Mushroom picker goes missing in northern B.C. 0
North Shore Rescue says people need to go into the wilderness prepared and mushroom pickers are among the worst offenders for venturing into the woods without the right equipment. (FILE PHOTO)
Several hundred meters from where he was dropped off earlier this week Lyle Martin’s backpack was found and he was nowhere to be seen.
The 61-year-old was in the Fort Nelson area for a mushroom picking camp and was taken to an area on an ATV where he was meant to be collected later that same day.
Since then, there has been no trace of the man from the Chase, B.C. area other than his backpack carrying some provisions he’d brought for his mushroom hunt.
“What I understand is he was equipped with the necessities for a one-day excursion,” said RCMP spokeswoman Const. Lesley Smith. “He has advance hunting, fishing, back-country skills.”
Martin is the second mushroom picker to go missing in the wilderness. Late last month, another man was found unconscious and hypothermic by rescue crews near Anahim Lake in northern B.C.
North Shore Rescue spokesman Tim Jones said mushroom pickers generally don’t head into the wilderness prepared.
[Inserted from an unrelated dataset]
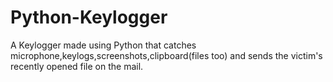 # Python-Keylogger
A Keylogger made using Python that catches microphone,keylogs,screenshots,clipboard(files too)  and sends the victim's recently opened file on the mail.
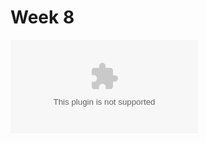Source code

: # Week 8

![Statistical Slipups Powerpoint Presentation](https://github.mskcc.org/vertosie/Statistics-Course/blob/master/Statistical%20slip%20ups.ppt)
He added they often want to save as much room as they can for the fungi they’ve picked and therefore don’t pack essential gear — such as flashlights — when they head out.
“They tend to be focused on finding mushrooms, they’re not really aware of routes or trails,” he said.
Jones said there is “10 essentials” people must bring into the wilderness and they also must consider their fitness level.
“You should have water and Gatorade,” he said. “Water has everything to do with your body’s ability to perform.”
He pointed out another mistake people often make is using their cell phone for looking at maps or GPS, which runs down the battery rendering the phone useless when they become lost.